They shared a prison with Charles Ponzi, who was awaiting deportation for inventing the Ponzi scheme. Al Capone was named one of the 10 most outstanding people in the world.
Fake news? Among its many transgressions against reality, the Evening Graphic published stories that Rudolph Valentino supposedly wrote after he died. Its “composograph” illustrations pasted pictures of real people onto the bodies of models, most famously depicting a naked woman identified as Peaches testifying at an annulment proceeding.
The booming stock market, manipulated by insiders to freeze out small investors, burgeoned into a bubble that led to the disastrous crash of 1929. More than a thousand people died in car crashes in New York City, four times today’s fatality rate.
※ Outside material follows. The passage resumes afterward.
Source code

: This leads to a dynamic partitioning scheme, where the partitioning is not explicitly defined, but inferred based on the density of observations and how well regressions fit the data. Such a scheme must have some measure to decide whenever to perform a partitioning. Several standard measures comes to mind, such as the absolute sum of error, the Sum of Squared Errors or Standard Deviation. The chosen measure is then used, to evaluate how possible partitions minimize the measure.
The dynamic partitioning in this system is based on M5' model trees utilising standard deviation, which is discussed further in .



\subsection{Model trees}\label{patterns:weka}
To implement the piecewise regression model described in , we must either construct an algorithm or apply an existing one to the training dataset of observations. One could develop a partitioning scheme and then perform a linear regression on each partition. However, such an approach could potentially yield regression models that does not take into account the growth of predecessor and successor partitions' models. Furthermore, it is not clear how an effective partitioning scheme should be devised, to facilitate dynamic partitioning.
Two-thirds of murders went unsolved, and nine-tenths of all serious crimes went unpunished. Moral decline, so conservatives said, was ubiquitous. The Ladies Home Journal asked, “Does Jazz Put the Sin in Syncopation?” America had the highest divorce rate in the world.
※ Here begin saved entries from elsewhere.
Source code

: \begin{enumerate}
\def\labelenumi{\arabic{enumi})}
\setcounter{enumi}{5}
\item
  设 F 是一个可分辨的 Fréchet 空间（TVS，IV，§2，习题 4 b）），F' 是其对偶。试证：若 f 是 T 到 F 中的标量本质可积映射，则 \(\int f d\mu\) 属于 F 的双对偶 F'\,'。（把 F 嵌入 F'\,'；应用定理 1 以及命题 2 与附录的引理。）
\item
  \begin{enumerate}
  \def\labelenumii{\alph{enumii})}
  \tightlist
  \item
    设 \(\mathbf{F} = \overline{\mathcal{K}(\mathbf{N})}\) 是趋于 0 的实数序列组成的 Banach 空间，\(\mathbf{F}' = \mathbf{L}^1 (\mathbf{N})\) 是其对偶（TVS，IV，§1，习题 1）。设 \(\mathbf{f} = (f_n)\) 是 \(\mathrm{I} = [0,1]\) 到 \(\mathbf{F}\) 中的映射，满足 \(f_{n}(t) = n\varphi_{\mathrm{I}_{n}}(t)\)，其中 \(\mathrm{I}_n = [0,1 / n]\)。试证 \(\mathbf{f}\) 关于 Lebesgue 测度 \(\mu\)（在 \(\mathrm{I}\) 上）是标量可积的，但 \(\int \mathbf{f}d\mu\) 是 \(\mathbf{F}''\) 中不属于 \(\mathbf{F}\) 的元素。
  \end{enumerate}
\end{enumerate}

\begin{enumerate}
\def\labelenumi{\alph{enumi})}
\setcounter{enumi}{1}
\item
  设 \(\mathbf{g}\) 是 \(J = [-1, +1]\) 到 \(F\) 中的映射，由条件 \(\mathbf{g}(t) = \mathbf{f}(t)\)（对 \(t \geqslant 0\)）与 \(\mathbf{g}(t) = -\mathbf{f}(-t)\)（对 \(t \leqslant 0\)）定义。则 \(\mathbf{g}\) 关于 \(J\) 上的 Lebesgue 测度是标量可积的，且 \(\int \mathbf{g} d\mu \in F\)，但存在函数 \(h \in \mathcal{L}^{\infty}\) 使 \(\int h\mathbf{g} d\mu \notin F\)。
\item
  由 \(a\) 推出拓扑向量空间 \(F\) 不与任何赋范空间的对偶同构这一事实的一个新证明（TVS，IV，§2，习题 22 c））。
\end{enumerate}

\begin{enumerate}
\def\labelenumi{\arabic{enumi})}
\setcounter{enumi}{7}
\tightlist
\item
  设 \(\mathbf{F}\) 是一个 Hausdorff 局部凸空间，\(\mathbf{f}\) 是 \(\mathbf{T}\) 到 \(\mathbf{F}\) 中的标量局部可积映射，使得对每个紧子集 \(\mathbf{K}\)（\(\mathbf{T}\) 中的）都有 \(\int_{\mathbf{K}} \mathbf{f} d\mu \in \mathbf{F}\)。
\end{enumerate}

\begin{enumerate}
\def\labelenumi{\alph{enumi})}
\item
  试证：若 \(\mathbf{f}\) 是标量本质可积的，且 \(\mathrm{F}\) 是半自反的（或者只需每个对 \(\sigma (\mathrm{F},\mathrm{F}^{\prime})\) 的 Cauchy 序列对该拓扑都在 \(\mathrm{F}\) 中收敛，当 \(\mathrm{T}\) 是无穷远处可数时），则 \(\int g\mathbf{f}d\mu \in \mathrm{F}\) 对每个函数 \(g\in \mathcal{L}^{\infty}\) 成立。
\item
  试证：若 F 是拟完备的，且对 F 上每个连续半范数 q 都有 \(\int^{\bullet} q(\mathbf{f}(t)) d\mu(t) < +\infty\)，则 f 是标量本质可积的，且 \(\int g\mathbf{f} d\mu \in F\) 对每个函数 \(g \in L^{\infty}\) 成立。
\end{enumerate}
Despite seven years of prohibition, New York had twice as many drinking establishments in 1927 as it did before the Prohibition Amendment passed. The federal government, seeking to curb the illegal consumption of industrial alcohol, loaded it with poison, killing some 11,700 Americans.
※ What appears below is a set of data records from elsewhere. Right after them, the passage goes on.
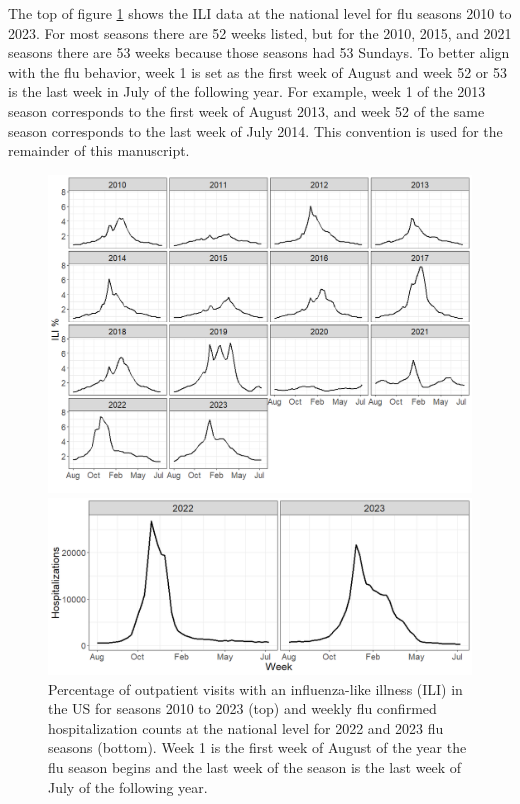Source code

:The top of figure \ref{fig:us_ili} shows the ILI data at the national level for 
flu seasons 2010 to 2023. For most seasons there are 52 weeks listed, but for 
the 2010, 2015, and 2021 seasons there are 53 weeks because those
seasons had 53 Sundays. 
To better align with the flu behavior, week 1 is set as the first week of 
August and week 52 or 53 is the last week in July of the following year. For 
example, week 1 of the 2013 season corresponds to the first week of August 2013, 
and week 52 of the same season corresponds to the last week of July 2014. This 
convention is used for the remainder of this manuscript. 

\begin{figure}[hbt!]
    \centering
    \includegraphics[scale=.5]{Images/us_ili_seasons.png}
    
    \centering
    \includegraphics[scale=.42]{Images/us_hospitalizations.png}
    \caption{Percentage of outpatient visits with an influenza-like illness 
    (ILI) in the US for seasons 2010 to 2023 (top) and weekly flu confirmed 
    hospitalization counts at the national level for 2022 and 2023 flu seasons 
    (bottom). Week 1 is the first week of August of the year the flu season 
    begins and the last week of the season is the last week of July of the 
    following year.}
    \label{fig:us_ili}
\end{figure}

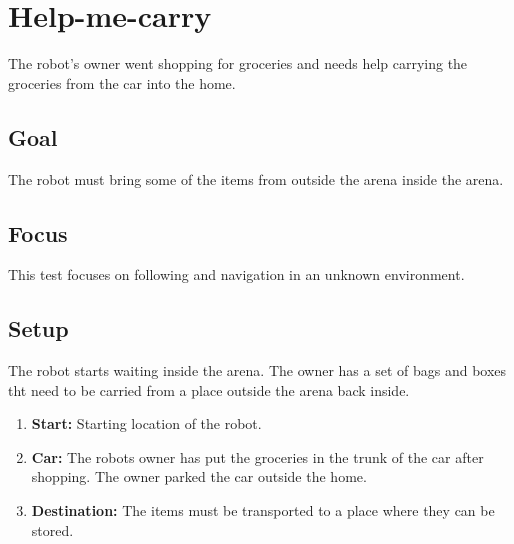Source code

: \section{Help-me-carry}
The robot's owner went shopping for groceries and needs help carrying the groceries from the car into the home.

\subsection{Goal}
The robot must bring some of the items from outside the arena inside the arena.

\subsection{Focus}
This test focuses on following and navigation in an unknown environment. 

\subsection{Setup}
The robot starts waiting inside the arena. 
The owner has a set of bags and boxes tht need to be carried from a place outside the arena back inside. 

\begin{enumerate}
\item \textbf{Start:} Starting location of the robot. %
\item \textbf{Car:} The robots owner has put the groceries in the trunk of the car after shopping. The owner parked the car outside the home.
\item \textbf{Destination:} The items must be transported to a place where they can be stored.  
\end{enumerate}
Even a deregulated America turned out to have disadvantages. By the time Lindbergh made his famous flight, German airlines were carrying 151,000 passengers a year. A thousand people a week were flying between London and Paris. In America, aviation remained unregulated and highly dangerous. There was no regular passenger service, and 31 of the first 40 airmail pilots died in crashes.
Babe Ruth, the Sultan of Swat, spent the decade playing himself into shape, then partying himself out of it. Not only could he not remember the names of his teammates, he had to admit that he couldn’t remember whether he had slept with a woman who named him in a paternity suit.
Even Lindbergh, the golden boy of the year, turned out to be an anti-Semite who suggested we should have been fighting on the German side in World War II.
Whoa, I thought, as my time machine crashed back into the 21st century. No thanks, Mr. Bryson. Maybe I will just stay right here. My post-election dream was turning into a post-election nightmare.